I comment on wines, and the industry. I believe that you can enjoy good wine, sometimes even great wine, without spending a fortune.

Tuesday, February 14, 2006

Wine with your TV dinner? Huh!


I was watching the new Harrison Ford movie "Firewall" with my wife last weekend, and about a quarter of the way into the action, the ruthless thief who has held Ford's family hostage pops a TV dinner into the microwave.
He took it out and turned to Ford.
"Do you have any wine?" the thief asked, holding the TV dinner.
Ford: "Yes, in the basement."
The thief, played by Paul Bettany, turns to one of his henchmen.
"Go get me a nice bottle of red," Bettany commands.
"I don't know nothing about wine."
"Just look for the bottle that has a lot of dust on it," Bettany replies in his proper British accent.
Is that how you should judge a good bottle of red wine, by it apparent age? And, by the way, what wine does go well with a TV dinner?
Let's deal with the second question first. Answer: Any darn wine you like. But be realistic: Do you really want to drink a bottle of 2000 Bordeax with a "hungry man" dinner of cube steak and mashed potatoes? Wouldn't you rather have that exquisite bottle of Bordeaux with the finely cut steaks you got from the butcher at the
gourmet store.
In wine, as in life, it's all about appropriateness.
So, an inexpensive, uncomplicated wine might be the most appropriate match with a TV dinner, itself a pretty unglamorous but functional meal.
I recommend the table wines from Europe.
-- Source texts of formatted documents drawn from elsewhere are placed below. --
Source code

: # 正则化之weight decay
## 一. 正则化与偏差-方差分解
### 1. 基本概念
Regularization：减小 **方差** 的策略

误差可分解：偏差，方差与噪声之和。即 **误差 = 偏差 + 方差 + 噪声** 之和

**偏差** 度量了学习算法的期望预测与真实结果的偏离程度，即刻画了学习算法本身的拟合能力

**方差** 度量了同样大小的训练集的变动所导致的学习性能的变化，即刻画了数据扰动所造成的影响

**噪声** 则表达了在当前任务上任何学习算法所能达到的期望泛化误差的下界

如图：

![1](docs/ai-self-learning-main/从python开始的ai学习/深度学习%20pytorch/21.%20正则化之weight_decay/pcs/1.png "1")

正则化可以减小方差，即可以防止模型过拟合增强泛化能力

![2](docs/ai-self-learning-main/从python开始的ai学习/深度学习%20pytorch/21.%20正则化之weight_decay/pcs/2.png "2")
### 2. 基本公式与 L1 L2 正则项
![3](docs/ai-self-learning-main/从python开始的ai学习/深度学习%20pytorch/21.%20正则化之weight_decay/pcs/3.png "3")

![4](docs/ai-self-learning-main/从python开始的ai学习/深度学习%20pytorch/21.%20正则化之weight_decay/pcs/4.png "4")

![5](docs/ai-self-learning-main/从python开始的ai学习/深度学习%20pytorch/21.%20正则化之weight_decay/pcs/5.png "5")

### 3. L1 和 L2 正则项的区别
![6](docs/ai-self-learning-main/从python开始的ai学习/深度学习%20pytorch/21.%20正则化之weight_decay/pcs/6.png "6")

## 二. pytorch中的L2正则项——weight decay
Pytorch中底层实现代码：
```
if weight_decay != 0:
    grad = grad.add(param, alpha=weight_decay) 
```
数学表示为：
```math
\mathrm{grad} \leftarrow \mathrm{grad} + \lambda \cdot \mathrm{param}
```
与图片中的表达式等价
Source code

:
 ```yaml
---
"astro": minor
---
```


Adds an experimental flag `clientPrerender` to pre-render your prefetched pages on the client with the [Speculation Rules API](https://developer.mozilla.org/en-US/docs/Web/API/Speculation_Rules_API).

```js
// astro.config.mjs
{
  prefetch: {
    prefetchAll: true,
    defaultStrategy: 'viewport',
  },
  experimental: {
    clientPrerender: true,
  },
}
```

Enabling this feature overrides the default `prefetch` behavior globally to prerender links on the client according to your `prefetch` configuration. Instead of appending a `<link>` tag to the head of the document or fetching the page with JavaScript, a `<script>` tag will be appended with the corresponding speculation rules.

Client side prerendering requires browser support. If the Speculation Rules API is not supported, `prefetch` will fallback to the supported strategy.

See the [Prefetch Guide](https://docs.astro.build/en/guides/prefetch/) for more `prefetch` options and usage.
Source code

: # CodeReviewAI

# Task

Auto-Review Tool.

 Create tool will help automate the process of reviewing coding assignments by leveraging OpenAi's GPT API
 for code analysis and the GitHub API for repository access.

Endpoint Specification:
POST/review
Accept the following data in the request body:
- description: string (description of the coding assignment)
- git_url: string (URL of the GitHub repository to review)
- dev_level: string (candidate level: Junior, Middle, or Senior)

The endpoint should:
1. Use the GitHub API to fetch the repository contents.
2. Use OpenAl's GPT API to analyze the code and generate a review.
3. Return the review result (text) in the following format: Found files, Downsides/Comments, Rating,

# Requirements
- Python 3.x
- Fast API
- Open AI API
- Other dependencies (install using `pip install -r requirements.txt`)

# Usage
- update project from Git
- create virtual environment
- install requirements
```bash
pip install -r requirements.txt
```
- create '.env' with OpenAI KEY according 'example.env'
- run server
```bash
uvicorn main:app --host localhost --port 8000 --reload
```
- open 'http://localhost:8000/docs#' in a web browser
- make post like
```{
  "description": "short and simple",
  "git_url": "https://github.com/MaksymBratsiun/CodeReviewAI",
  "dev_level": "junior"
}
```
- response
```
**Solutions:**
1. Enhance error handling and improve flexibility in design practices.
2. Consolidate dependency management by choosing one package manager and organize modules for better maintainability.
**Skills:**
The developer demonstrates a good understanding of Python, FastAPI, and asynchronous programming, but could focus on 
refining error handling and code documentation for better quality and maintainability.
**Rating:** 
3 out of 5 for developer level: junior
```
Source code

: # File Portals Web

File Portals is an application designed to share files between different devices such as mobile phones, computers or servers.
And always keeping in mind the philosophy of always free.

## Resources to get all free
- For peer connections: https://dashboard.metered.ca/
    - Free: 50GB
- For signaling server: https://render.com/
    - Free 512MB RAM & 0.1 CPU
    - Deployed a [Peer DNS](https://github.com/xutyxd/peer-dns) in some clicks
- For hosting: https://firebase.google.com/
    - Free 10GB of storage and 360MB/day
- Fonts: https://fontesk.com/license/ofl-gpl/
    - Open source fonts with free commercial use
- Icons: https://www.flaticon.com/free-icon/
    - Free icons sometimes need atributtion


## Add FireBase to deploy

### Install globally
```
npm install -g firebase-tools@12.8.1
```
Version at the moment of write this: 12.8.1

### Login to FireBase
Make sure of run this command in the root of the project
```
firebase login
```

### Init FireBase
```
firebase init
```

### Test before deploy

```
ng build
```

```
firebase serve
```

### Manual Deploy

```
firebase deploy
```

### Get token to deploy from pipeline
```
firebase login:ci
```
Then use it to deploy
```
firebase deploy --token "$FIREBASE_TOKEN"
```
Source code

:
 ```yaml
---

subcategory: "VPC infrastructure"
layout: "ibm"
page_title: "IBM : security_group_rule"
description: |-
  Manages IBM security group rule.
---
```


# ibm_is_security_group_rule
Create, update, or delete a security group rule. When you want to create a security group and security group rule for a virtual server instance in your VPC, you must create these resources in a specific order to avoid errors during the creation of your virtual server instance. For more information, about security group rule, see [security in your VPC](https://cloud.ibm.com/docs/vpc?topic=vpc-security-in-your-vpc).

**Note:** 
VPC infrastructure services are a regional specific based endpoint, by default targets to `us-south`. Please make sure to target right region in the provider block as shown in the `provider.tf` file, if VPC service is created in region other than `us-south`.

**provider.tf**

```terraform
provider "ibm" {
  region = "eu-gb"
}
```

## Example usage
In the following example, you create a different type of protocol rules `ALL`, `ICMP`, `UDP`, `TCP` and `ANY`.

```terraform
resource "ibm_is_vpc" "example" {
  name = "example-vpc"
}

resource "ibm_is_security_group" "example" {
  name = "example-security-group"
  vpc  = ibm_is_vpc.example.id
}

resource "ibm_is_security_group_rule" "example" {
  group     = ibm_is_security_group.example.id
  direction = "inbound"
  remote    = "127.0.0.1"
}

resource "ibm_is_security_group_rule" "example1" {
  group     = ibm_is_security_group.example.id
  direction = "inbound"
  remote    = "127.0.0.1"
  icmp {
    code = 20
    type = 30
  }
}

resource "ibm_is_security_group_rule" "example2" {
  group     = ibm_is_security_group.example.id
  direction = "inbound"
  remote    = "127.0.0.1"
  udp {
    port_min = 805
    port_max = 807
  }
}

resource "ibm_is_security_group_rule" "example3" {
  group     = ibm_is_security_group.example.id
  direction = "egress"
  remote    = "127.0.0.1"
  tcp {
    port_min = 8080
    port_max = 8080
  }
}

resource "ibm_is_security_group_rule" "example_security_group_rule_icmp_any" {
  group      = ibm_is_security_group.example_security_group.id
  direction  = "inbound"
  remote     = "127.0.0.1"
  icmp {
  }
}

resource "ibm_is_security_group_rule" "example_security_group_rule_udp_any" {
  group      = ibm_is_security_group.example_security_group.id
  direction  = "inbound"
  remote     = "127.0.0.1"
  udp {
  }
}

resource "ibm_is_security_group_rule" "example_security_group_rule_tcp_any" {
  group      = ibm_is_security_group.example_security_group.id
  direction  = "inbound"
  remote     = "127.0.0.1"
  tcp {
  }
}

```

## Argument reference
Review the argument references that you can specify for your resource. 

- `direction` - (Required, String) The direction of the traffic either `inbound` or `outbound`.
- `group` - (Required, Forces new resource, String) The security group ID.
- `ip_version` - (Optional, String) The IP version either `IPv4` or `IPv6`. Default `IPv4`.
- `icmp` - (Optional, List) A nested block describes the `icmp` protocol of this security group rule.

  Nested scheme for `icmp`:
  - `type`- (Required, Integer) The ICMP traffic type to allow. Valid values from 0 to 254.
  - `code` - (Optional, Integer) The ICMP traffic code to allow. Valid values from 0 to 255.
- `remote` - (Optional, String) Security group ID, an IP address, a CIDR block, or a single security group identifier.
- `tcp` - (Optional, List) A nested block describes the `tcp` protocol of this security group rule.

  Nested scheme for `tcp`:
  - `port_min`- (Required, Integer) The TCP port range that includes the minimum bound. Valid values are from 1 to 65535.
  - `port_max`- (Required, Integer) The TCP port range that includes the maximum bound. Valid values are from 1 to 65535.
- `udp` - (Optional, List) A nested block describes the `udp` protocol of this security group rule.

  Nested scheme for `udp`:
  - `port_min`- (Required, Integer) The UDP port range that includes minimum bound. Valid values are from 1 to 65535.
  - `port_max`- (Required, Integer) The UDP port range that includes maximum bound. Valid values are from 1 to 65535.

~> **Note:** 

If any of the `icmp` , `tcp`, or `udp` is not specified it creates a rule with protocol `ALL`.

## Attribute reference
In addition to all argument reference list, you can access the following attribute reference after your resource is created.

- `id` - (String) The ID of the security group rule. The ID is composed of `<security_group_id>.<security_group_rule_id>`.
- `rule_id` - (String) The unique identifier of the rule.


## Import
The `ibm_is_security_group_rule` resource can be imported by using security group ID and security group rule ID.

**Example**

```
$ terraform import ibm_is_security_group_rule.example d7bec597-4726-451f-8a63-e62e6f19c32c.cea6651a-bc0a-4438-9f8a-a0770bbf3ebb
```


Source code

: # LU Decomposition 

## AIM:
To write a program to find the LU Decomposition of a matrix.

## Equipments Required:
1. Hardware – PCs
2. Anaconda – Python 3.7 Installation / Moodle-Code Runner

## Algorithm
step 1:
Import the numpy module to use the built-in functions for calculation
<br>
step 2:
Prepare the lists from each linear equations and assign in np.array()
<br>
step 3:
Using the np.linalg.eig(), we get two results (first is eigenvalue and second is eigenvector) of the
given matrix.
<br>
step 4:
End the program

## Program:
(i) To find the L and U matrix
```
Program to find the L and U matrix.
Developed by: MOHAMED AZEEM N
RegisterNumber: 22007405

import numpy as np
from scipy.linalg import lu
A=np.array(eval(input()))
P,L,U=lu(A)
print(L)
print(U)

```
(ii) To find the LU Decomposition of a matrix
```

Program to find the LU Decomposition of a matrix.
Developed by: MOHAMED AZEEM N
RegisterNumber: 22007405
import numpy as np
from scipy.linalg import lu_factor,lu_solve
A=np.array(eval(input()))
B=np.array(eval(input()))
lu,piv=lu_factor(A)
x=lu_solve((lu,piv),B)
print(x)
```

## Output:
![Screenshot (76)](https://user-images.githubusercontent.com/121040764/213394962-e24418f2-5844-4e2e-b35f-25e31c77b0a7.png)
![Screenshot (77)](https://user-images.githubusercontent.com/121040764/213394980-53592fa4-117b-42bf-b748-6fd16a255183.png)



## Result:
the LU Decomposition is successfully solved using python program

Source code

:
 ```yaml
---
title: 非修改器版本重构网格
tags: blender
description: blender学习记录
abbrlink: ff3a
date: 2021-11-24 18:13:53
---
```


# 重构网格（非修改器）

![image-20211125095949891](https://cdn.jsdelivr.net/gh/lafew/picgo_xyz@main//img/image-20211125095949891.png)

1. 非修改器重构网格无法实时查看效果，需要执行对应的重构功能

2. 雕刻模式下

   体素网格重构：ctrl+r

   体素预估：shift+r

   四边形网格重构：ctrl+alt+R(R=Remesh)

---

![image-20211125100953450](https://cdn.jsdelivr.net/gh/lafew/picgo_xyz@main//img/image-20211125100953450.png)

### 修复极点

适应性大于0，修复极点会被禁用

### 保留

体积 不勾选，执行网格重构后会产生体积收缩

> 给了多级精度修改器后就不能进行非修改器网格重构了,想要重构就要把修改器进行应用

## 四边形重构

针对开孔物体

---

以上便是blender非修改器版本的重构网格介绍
Many are good wines, in fact. But they carry the table wine designation, in part, because these wines aren't always made with grapes from a particular region.
Look for these words on the label:
French wine, vin de table
Spanish wine, vino de mesa
Italy, vino de tovala

We don't tend to drink as much with our midday deals as Europeans do. But tables wines are good with that ham-and-swiss you're having for lunch.
Now, to the second issue: Does a wine have to be old to be good?
Of course not. The vast majority of wines are meant to be consumed as soon as you buy them. Only the better red wines -- the bordeauxs, the zinfandels, the cabernets -- really benefit from being stored for five or so years.
I follow the philosophy that I want to hold on to really good wine for several years, but drink them at special events. For example, my older son, Michael, will be finishing his military duty with the Army in September. I have been saving a bottle of 2000 Bordeaux just for this event. My younger son Otto will graduate from college, hopefully, in three years. I have a 2001 bottle of Bordeaux lined up for that.